How excited I was to get my first cell-phone contract set up when I started out as a student in a new city. Back then in 2005, they offered both a landline and a cell-phone number from one phone, that was cool. What freedom I had found! Now my mind wanders and imagines how the leaders could have never taken over my life like they did, had I not owned a cell. Owning a cell placed me in a prison.

While my starved for attention self enjoyed and welcomed frequent phone calls at first, I realized quickly that with a call or a text came an interference or a request. Whatever I had planned, had to be interrupted, and most often canceled, because via phone I would be informed about an upcoming trip to some special place, or town, or that I needed to show up at the leaders house asap. As a student, I had flexibility and time on my hands but this level of assumed consented spontaneity made a social life difficult. Not showing up was not an option.

At first, excitement and a sense of adventure made the interruptions to my day fun. Eventually, the men would go off on their own (women asked too many questions about what’s appropriate behavior and reported men’s behaviors back to the wives at home), leaving us damsels to ourselves. At times the leaders called to confide in me or ask for feedback but that changed after my first year with them.

With less phone contact came a new level of phone calls. Tormenting phone calls. Someone had passed on something I said or had done, or the leader had witnessed it himself, and I would get a personal admonishing phone call session, leaving my insides turned upside down wherever I had been naive enough to pick up the phone.

Like that one day I was going to see a professor about an exam, and while waiting in the hallway, I was called and told that on my sister’s wedding day there would be a mandatory seminar that I had to pay 100Euro for to attend. Of course I mentioned my sister’s wedding but the leader, busy and sweet, shrugged the wedding off saying, “I guess you won’t be able to go then.” My heart sunk so deep into my stomach, I had to compose myself before meeting the professor. Or that other time, awhile before this event, when I was visiting my sister who lived about 6 hours train ride away from me, and I was called late at night and told after I arrived to come right back the next day, even though I had planned a longer stay.
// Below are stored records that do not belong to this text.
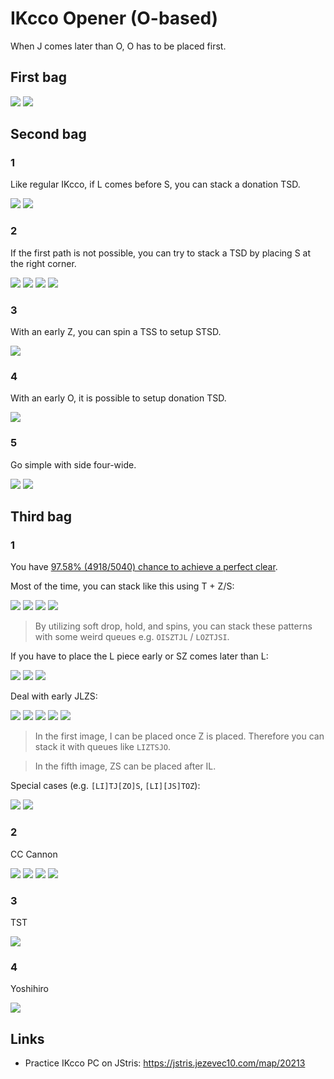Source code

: IKcco Opener (O-based)
======================

When J comes later than O, O has to be placed first.

First bag
--------

[![](https://fumen-svg-server--eight041.repl.co/?data=v115%40%2BgR4FewhR4CeAti0whilAeBtRpg0whglCeAtAeRpAe%3FwhJelFJ)](https://harddrop.com/fumen/?v115@+gR4FewhR4CeAti0whilAeBtRpg0whglCeAtAeRpAe?whJelFJ)
[![](https://fumen-svg-server--eight041.repl.co/?data=v115%40ShB8FeB8CeA8AeB8AeA8JeAgH)](https://harddrop.com/fumen/?v115@ShB8FeB8CeA8AeB8AeA8JeAgH)

Second bag
----------

### 1

Like regular IKcco, if L comes before S, you can stack a donation TSD.

[![](https://fumen-svg-server--eight041.repl.co/?data=v115%40ygwhIewhh0R4Eewhg0R4CeAtRpwhg0B8glAeBtRpB8%3FilA8AtB8AeA8JeFGJ)](https://harddrop.com/fumen/?v115@ygwhIewhh0R4Eewhg0R4CeAtRpwhg0B8glAeBtRpB8?ilA8AtB8AeA8JeFGJ)
[![](https://fumen-svg-server--eight041.repl.co/?data=v115%40GhA8IeE8EeI8AeA8JeAgH)](https://harddrop.com/fumen/?v115@GhA8IeE8EeI8AeA8JeAgH)

### 2

If the first path is not possible, you can try to stack a TSD by placing S at the right corner.

[![](https://fumen-svg-server--eight041.repl.co/?data=v115%40OhQ4CeB8DeR4B8CeA8AeB8Q4A8JeAgH)](https://harddrop.com/fumen/?v115@OhQ4CeB8DeR4B8CeA8AeB8Q4A8JeAgH)
[![](https://fumen-svg-server--eight041.repl.co/?data=v115%40zgwhFeAtBewhg0DeBtRpwhi0BeAtQ4RpwhB8glCeR4%3FB8ilA8AeB8Q4A8JeAgH)](https://harddrop.com/fumen/?v115@zgwhFeAtBewhg0DeBtRpwhi0BeAtQ4RpwhB8glCeR4?B8ilA8AeB8Q4A8JeAgH)
[![](https://fumen-svg-server--eight041.repl.co/?data=v115%40zgwhh0DeAtBewhg0DeBtRpwhg0DeAtQ4RpwhB8glCe%3FR4B8ilA8AeB8Q4A8JeAgH)](https://harddrop.com/fumen/?v115@zgwhh0DeAtBewhg0DeBtRpwhg0DeAtQ4RpwhB8glCe?R4B8ilA8AeB8Q4A8JeAgH)
[![](https://fumen-svg-server--eight041.repl.co/?data=v115%406gAtBeh0DeBtRpg0zhAeAtQ4Rpg0B8glCeR4B8ilA8%3FAeB8Q4A8JeAgH)](https://harddrop.com/fumen/?v115@6gAtBeh0DeBtRpg0zhAeAtQ4Rpg0B8glCeR4B8ilA8?AeB8Q4A8JeAgH)

### 3

With an early Z, you can spin a TSS to setup STSD.

[![](https://fumen-svg-server--eight041.repl.co/?data=v115%409gh0AewhFeg0BewhBeBtBeg0B8whCeBtB8BewhA8Ae%3FB8AeA8JelLJ)](https://harddrop.com/fumen/?v115@9gh0AewhFeg0BewhBeBtBeg0B8whCeBtB8BewhA8Ae?B8AeA8JelLJ)

### 4

With an early O, it is possible to setup donation TSD.

[![](https://fumen-svg-server--eight041.repl.co/?data=v115%40egwhIewhEeQ4CewhEeR4BewhFeQ4BeAtilh0AeRpBt%3FglB8g0BeRpAtB8Beg0A8AeB8AeA8JeAgWDAFbkAA)](https://harddrop.com/fumen/?v115@egwhIewhEeQ4CewhEeR4BewhFeQ4BeAtilh0AeRpBt?glB8g0BeRpAtB8Beg0A8AeB8AeA8JeAgWDAFbkAA)


### 5

Go simple with side four-wide.

[![](https://fumen-svg-server--eight041.repl.co/?data=v115%40MhwwRpCeB8AexwRpAeB8CeA8wwB8AeA8JeAgH)](https://harddrop.com/fumen/?v115@MhwwRpCeB8AexwRpAeB8CeA8wwB8AeA8JeAgH)
[![](https://fumen-svg-server--eight041.repl.co/?data=v115%407fF8DeF8DeF8DeF8DeF8DeF8DeF8DeF8DeA8wwRpB8%3FAeB8glxwRpC8ilA8wwD8JeAgH)](https://harddrop.com/fumen/?v115@7fF8DeF8DeF8DeF8DeF8DeF8DeF8DeF8DeA8wwRpB8?AeB8glxwRpC8ilA8wwD8JeAgH)

Third bag
---------

### 1

You have [97.58% (4918/5040) chance to achieve a perfect clear](http://fumen.zui.jp/?v115@9gRpg0zhhlA8Rpi0R4wwglE8R4ywI8glA8JeAgWTAz?CgRBgngHBg3CwBA+TWCvPdBA9gg0zhRphlA8i0BtRpwwglE?8BtywI8glA8JeAAPTAz5vKBgngHBg3CwBAujWCvPdBA9gRp?g0zhhlA8Rpi0wwBtglE8ywBtI8glA8JeAAPTASE4UBgngHB?g3CwBAujWCvPdBA9gRpg0BtQ4hlwhA8Rpi0R4glwhE8BtQ4?glwhI8whA8JeAAPTASEwKBgngHBg3CwBg9rtCvfDCA9gRpz?hAthlA8Rpi0BtwwglE8g0AtywI8glA8JeAAPTAS+/DBgngH?Bg3CwBAurgCqSdBA9gRpzhAtR4A8Rpi0BthlE8g0AtR4glI?8glA8JeAAPTAy8fRBgngHBg3CwBAirgCKddBA9gRpilywwh?A8RpglBti0whE8Btwwg0whI8whA8JeAAPTAy5/DBgngHBg3?CwBgdzPCvC2BA9gRpili0whA8RpglywR4whE8wwR4g0whI8?whA8JeAAPTAy5/DBgngHBg3CwBgtTxCvifBA9gRpili0whA?8RpglBtywwhE8Btwwg0whI8whA8JeAAPTAy5/DBgngHBg3C?wBgdjxCvifBA9gRpzhAthlA8Rpi0BtR4E8g0AtR4glI8glA?8JeAAPTAS4f2AgngHBg3CwBgsrgCqSdBA9gg0zhRphlA8i0?BtRpR4E8BtR4glI8glA8JeAAPTAxFAEBgngHBg3CwBgsrgC?qSdBA9gg0zhRpR4A8i0BtRphlE8BtR4glI8glA8JeAAPTAx?FAEBgngHBg3CwBAirgCKddBA9gg0zhQ4ywA8i0BtR4hlE8B?tQ4wwglI8glA8JeAAPTAxFAEBgngHBg3CwBAiLuCqedBA9g?Rpg0ywR4whA8Rpi0R4glwhE8wwilwhI8whA8JeAAPTAxFg2?AgngHBg3CwBg9rtCv/1BA9gilywAtRpA8glzhBtRpE8wwAt?i0I8g0A8JeAAPTAxFg2AgngHBg3CwBAvaFDpC2BA9gilywi?0A8glzhRpQ4g0E8wwRpR4I8Q4A8JeAAPTAx/P9AgngHBg3C?wBg8CMCqC2BA9gRpg0BtQ4ywA8Rpi0R4hlE8BtQ4wwglI8g?lA8JeAAPTAR+nABgngHBg3CwBAybgCqX2BA9gRpg0ywAthl?A8Rpi0BtR4E8wwAtR4glI8glA8JeAAPTAR+nABgngHBg3Cw?BgsrgCqC2BA9gRpg0ywAtR4A8Rpi0BthlE8wwAtR4glI8gl?A8JeAAPTAR+nABgngHBg3CwBAirgCKN2BA9gilBtQ4i0A8g?lzhR4RpE8BtQ4RpI8g0A8JeAAPSAZlvAAFrvAAlsKBAPd9V?C6/AAA).

Most of the time, you can stack like this using T + Z/S:

[![](https://fumen-svg-server--eight041.repl.co/?data=v115%409gRpg0zhhlA8Rpi0R4wwglE8R4ywI8glA8JeAgH)](http://fumen.zui.jp/?v115@9gRpg0zhhlA8Rpi0R4wwglE8R4ywI8glA8JeAgH)
[![](https://fumen-svg-server--eight041.repl.co/?data=v115%409gRpg0zhhlA8Rpi0wwBtglE8ywBtI8glA8JeAgH)](http://fumen.zui.jp/?v115@9gRpg0zhhlA8Rpi0wwBtglE8ywBtI8glA8JeAgH)
[![](https://fumen-svg-server--eight041.repl.co/?data=v115%409gg0zhRphlA8i0BtRpwwglE8BtywI8glA8JeAgH)](http://fumen.zui.jp/?v115@9gg0zhRphlA8i0BtRpwwglE8BtywI8glA8JeAgH)
[![](https://fumen-svg-server--eight041.repl.co/?data=v115%409gRpzhAthlA8Rpi0BtwwglE8g0AtywI8glA8JeAgH)](http://fumen.zui.jp/?v115@9gRpzhAthlA8Rpi0BtwwglE8g0AtywI8glA8JeAgH)

> By utilizing soft drop, hold, and spins, you can stack these patterns with some weird queues e.g. `OISZTJL` / `LOZTJSI`.

If you have to place the L piece early or SZ comes later than L:

[![](https://fumen-svg-server--eight041.repl.co/?data=v115%409gRpili0whA8RpglBtywwhE8Btwwg0whI8whA8JeAg%3FH)](http://fumen.zui.jp/?v115@9gRpili0whA8RpglBtywwhE8Btwwg0whI8whA8JeAg?H)
[![](https://fumen-svg-server--eight041.repl.co/?data=v115%409gRpilywwhA8RpglBti0whE8Btwwg0whI8whA8JeAg%3FH)](http://fumen.zui.jp/?v115@9gRpilywwhA8RpglBti0whE8Btwwg0whI8whA8JeAg?H)
[![](https://fumen-svg-server--eight041.repl.co/?data=v115%409gRpili0whA8RpglywR4whE8wwR4g0whI8whA8JeAg%3FH)](http://fumen.zui.jp/?v115@9gRpili0whA8RpglywR4whE8wwR4g0whI8whA8JeAg?H)

Deal with early JLZS:

[![](https://fumen-svg-server--eight041.repl.co/?data=v115%409gg0zhQ4ywA8i0BtR4hlE8BtQ4wwglI8glA8JeAgH)](http://fumen.zui.jp/?v115@9gg0zhQ4ywA8i0BtR4hlE8BtQ4wwglI8glA8JeAgH)
[![](https://fumen-svg-server--eight041.repl.co/?data=v115%409gRpg0BtQ4ywA8Rpi0R4hlE8BtQ4wwglI8glA8JeAg%3FH)](http://fumen.zui.jp/?v115@9gRpg0BtQ4ywA8Rpi0R4hlE8BtQ4wwglI8glA8JeAg?H)
[![](https://fumen-svg-server--eight041.repl.co/?data=v115%409gRpg0ywAtR4A8Rpi0BthlE8wwAtR4glI8glA8JeAg%3FH)](http://fumen.zui.jp/?v115@9gRpg0ywAtR4A8Rpi0BthlE8wwAtR4glI8glA8JeAg?H)
[![](https://fumen-svg-server--eight041.repl.co/?data=v115%409gRpg0ywAthlA8Rpi0BtR4E8wwAtR4glI8glA8JeAg%3FH)](http://fumen.zui.jp/?v115@9gRpg0ywAthlA8Rpi0BtR4E8wwAtR4glI8glA8JeAg?H)
[![](https://fumen-svg-server--eight041.repl.co/?data=v115%409gRpzhAtR4A8Rpi0BthlE8g0AtR4glI8glA8JeAgH)](http://fumen.zui.jp/?v115@9gRpzhAtR4A8Rpi0BthlE8g0AtR4glI8glA8JeAgH)

> In the first image, I can be placed once Z is placed. Therefore you can stack it with queues like `LIZTSJO`.

> In the fifth image, ZS can be placed after IL.

Special cases (e.g. `[LI]TJ[ZO]S`, `[LI][JS]TOZ`):

[![](https://fumen-svg-server--eight041.repl.co/?data=v115%409gilywAtRpA8glzhBtRpE8wwAti0I8g0A8JeAgH)](http://fumen.zui.jp/?v115@9gilywAtRpA8glzhBtRpE8wwAti0I8g0A8JeAgH)
[![](https://fumen-svg-server--eight041.repl.co/?data=v115%409gRpg0ywR4whA8Rpi0R4glwhE8wwilwhI8whA8JeAg%3FH)](http://fumen.zui.jp/?v115@9gRpg0ywR4whA8Rpi0R4glwhE8wwilwhI8whA8JeAg?H)

### 2

CC Cannon

[![](https://fumen-svg-server--eight041.repl.co/?data=v115%40pgwhGeRpwhGeRpwhilEeA8whgli0AeR4AeE8g0R4Be%3FI8AeA8JeAgH)](https://harddrop.com/fumen/?v115@pgwhGeRpwhGeRpwhilEeA8whgli0AeR4AeE8g0R4Be?I8AeA8JeAgH)
[![](https://fumen-svg-server--eight041.repl.co/?data=v115%40pgwhGeRpwhGeRpwhilEeA8whgli0AeR4AeE8g0R4Be%3FI8AeA8JedNJ)](https://harddrop.com/fumen/?v115@pgwhGeRpwhGeRpwhilEeA8whgli0AeR4AeE8g0R4Be?I8AeA8JedNJ)
[![](https://fumen-svg-server--eight041.repl.co/?data=v115%409gwhGeRpwhGeRpwhilEeA8whgli0AeR4wwA8JeAgH)](https://harddrop.com/fumen/?v115@9gwhGeRpwhGeRpwhilEeA8whgli0AeR4wwA8JeAgH)
[![](https://fumen-svg-server--eight041.repl.co/?data=v115%409gwhGeRpwhGeRpwhilEeA8whgli0AeR4wwA8Je0HJ)](https://harddrop.com/fumen/?v115@9gwhGeRpwhGeRpwhilEeA8whgli0AeR4wwA8Je0HJ)

### 3

TST

[![](https://fumen-svg-server--eight041.repl.co/?data=v115%40ogg0CeglRpCeg0CeglRpBeh0CehlAtCeA8zhBtR4Ae%3FE8AtR4BeI8AeA8JeAgH)](https://harddrop.com/fumen/?v115@ogg0CeglRpCeg0CeglRpBeh0CehlAtCeA8zhBtR4Ae?E8AtR4BeI8AeA8JeAgH)

### 4

Yoshihiro

[![](https://fumen-svg-server--eight041.repl.co/?data=v115%40GhA8IeE8EeI8AeA8JedNJ)](https://harddrop.com/fumen/?v115@GhA8IeE8EeI8AeA8JedNJ)


Links
-----

* Practice IKcco PC on JStris: https://jstris.jezevec10.com/map/20213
Or that day my fiancé and I went out looking for an engagement ring. The night before, we, like real adults, had been invited to dinner at the co-leaders house. The casual dinner conversation, in which I shared my dreams to do charitable work all over the world, came to haunt me as my comments apparently warranted an admonishment for not being focused on the town God had placed (imprisoned) me in. I still remember that moment, having stepped outside the jewelry store to pick up the phone feeling on top of the world and not expecting anything could change that, looking into my reflection of the store window. Gazing back from the laid-out jewelry to myself in the window reflection, I felt like a fool and a fake for the life I yearned to live for God was ironically out of reach because God said so. It broke me.

Now I know that all these moments (and so many more) were spiritual assaults. Their actions are the definition of unhealthy, intrusive, manipulative, controlling leadership. My freedom as a mere human being was taken away from me. My free time, my family, my future, and my identity were taken over. Rather than helping me discover who and how God had made me, they thought they knew, and they surely weren’t wrong. I had given people whom I trusted the power to speak into my life in the name of God and that was the result. They redirected my steps. They decided where I would go. Until the phone call that would be the last. Then they told my husband and me to go away. That is my favorite phone call of them all.